And then and also sometimes whoever had raised the fund, if they had some bad investments on the side, they would cash out of those investments. They would transfer those personal investments in the fund and get whatever they had paid for it, even though it had lost value. So there was a lot of kind of shenanigans going around. So Congress felt, hey, we really need to address this. It just took a while for them to get to this. So 1940 acts, both of them is still kind of the same genesis as the same as 33 act and 34 act. It was really kind of the the heyday of late 1920s and then, of course, the crash in 19 1929. The company act. We also have here that it's defines responsibilities and limitations of mutual funds, unit investment trusts and closing funds.
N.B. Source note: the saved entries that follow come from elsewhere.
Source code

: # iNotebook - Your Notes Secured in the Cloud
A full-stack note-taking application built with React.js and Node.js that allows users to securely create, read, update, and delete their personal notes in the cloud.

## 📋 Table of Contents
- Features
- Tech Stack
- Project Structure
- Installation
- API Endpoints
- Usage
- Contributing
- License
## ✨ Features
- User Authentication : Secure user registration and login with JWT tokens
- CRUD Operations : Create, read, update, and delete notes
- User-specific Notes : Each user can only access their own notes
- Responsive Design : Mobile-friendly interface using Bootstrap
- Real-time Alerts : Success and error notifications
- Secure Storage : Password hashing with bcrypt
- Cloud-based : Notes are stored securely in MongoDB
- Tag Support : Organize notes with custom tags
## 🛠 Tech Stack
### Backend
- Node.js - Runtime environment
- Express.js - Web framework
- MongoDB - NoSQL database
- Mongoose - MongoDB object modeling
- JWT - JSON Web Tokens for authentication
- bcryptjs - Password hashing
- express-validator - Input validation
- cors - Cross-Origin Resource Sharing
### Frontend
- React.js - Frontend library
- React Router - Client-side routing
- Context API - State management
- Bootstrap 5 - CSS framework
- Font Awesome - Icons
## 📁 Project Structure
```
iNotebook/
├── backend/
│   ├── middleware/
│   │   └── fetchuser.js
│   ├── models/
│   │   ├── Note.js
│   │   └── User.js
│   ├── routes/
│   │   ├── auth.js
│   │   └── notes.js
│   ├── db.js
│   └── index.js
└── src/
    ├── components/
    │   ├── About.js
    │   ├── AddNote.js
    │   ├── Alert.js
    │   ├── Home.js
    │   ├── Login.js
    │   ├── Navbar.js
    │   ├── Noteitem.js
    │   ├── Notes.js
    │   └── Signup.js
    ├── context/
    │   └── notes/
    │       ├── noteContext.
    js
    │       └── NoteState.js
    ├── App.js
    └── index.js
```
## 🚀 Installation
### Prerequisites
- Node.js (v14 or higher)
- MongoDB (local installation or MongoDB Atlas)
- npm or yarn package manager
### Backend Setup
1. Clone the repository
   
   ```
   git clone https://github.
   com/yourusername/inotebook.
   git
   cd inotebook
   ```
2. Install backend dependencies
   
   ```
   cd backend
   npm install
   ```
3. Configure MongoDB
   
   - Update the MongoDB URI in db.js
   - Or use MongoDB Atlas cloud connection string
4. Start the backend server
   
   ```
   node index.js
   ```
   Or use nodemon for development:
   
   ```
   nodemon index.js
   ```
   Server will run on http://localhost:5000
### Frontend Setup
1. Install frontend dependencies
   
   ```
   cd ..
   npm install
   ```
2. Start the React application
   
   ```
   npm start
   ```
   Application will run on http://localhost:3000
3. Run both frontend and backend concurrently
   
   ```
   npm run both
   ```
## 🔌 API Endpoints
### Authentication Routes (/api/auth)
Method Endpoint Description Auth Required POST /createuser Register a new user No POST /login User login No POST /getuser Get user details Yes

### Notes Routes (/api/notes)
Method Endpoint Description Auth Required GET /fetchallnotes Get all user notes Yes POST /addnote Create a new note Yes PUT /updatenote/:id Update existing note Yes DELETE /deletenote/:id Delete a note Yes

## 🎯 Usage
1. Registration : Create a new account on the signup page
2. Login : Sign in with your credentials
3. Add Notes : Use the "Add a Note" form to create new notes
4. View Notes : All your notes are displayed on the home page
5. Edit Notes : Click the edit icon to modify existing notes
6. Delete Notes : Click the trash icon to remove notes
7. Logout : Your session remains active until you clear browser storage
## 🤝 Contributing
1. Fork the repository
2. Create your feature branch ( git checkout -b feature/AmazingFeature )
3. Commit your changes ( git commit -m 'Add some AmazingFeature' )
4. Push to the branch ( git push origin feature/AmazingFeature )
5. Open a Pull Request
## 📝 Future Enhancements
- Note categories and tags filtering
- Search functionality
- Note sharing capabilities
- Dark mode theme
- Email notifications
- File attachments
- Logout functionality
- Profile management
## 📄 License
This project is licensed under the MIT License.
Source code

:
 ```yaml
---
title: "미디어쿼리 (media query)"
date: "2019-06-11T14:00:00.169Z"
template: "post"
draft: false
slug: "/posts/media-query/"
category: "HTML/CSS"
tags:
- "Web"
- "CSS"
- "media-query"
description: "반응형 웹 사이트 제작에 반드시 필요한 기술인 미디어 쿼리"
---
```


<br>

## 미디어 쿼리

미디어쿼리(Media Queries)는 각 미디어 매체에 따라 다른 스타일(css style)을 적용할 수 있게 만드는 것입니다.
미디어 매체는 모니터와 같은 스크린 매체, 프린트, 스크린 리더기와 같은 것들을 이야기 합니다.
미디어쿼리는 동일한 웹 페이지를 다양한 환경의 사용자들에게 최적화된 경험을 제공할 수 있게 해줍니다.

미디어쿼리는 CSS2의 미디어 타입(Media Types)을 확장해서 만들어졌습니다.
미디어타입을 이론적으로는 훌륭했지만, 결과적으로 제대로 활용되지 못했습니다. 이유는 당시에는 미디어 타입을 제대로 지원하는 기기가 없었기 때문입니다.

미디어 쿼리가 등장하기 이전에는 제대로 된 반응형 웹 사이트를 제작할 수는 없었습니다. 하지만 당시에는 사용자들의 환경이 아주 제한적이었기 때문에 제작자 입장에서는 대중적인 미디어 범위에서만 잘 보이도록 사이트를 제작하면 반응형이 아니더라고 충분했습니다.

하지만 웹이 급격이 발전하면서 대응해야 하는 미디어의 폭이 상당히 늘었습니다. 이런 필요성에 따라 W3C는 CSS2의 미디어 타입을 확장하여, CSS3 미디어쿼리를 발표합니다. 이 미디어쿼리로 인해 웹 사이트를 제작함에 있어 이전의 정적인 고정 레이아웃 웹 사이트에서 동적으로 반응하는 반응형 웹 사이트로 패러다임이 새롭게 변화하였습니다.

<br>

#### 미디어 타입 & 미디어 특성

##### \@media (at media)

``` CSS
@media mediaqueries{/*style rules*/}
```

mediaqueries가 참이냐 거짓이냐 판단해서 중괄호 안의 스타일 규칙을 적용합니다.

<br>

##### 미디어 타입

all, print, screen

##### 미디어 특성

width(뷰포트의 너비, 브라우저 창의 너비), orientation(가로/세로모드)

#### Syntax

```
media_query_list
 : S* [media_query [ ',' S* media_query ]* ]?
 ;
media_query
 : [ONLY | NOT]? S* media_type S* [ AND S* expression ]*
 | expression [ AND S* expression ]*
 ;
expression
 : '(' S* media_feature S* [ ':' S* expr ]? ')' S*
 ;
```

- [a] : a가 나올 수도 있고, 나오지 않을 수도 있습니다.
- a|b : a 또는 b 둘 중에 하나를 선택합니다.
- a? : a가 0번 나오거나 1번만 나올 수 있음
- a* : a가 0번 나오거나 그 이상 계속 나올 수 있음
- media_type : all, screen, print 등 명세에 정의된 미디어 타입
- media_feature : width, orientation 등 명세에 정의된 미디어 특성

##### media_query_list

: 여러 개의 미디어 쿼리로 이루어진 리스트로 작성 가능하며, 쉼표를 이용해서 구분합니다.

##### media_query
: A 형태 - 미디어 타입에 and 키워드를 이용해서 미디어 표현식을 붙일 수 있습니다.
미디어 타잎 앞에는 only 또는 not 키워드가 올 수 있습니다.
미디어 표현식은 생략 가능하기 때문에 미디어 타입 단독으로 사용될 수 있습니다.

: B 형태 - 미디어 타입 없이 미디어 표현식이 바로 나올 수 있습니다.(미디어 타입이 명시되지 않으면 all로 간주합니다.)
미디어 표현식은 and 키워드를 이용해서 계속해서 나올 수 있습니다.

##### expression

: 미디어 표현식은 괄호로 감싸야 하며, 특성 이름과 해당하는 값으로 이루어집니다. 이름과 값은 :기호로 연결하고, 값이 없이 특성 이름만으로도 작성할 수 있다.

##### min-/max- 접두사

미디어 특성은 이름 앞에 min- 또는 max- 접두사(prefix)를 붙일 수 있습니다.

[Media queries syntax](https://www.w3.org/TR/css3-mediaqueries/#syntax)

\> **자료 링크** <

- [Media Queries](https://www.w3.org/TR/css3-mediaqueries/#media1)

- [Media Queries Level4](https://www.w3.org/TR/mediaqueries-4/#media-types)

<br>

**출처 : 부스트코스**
And it's not just disclosure, it's it also has some governance requirements and the like, which we'll we'll chat about. First, let's talk about what is an investment company. An investment company is a company that holds itself out as being primarily engaged or proposes to primarily engage in the business of investing, reinvesting or trading in securities. This B here is rare these days. I'll go ahead and read it, but you don't really need to commit this one to memory is engage or proposes to engage in business issuing face amount securities of installment type or has been engaged in such business and yada yada.
We don't really come across that. And then but C is equally as important as A is engaged or proposes to engage in the business of investing, reinvesting, owning, holding, or trading in securities and owns or proposes to acquire investment securities having a value exceeding 40% of the issuer's total assets. Now you might ask what is an investment security? I'm glad you asked that because here is investment security. So it is a broad, broad concept. It includes notes, stocks, treasury stocks, securities, bonds, debentures, really any type of indebtedness, any type of put call option, any instrument known as a security. You're in a rough spot if you're trying to argue that something is not a security. When I first started giving this, it was I would just say, yes, any kind of security, I would move on. And then we had the whole cryptocurrency thing a few years ago where people were questioning, Hey, is this a security or not this, this thing? And that's can still be relevant. But by and large, you're in kind of a rough position if you're trying to argue that something is not a security. So if you're trying to say that something is not a security, my advice to clients who want to maintain that is always, well, follow these rules anyway.
Just just to be just so you're on the safe side. It does not include government securities or securities issued by employees, securities companies or securities issued by majority owned subs of the owner, which are not investment companies or are not relying on the exception from the definition of investment company under 3C1 and 3C7, which we'll talk about here in a bit. And the reason is if you have a if a company has a subsidiary that's over half owned, it's really part of the business. It's not really like an investment, not like a passive investment where you just have a small portion. It's really part of the overall business structure of it's majority owned. So the 40 this 40% test is key for the Investment Company Act. A company is going to be deemed to be an investment company. If 40% or more of its total assets, excluding excluding government securities or cash items if it consists of investment securities. And then government securities are really any security issued or guaranteed by the United States or one of its instrumentalities pursuant to authority granted by Congress. It generally is not going to include municipal bonds and the like. So there are several ways someone can run afoul of this. So it's a little bit of a trap for operating companies because they might find themselves even if they are an operating company and not what you would think of as a company that's making investments and the like and increasing assets due to that.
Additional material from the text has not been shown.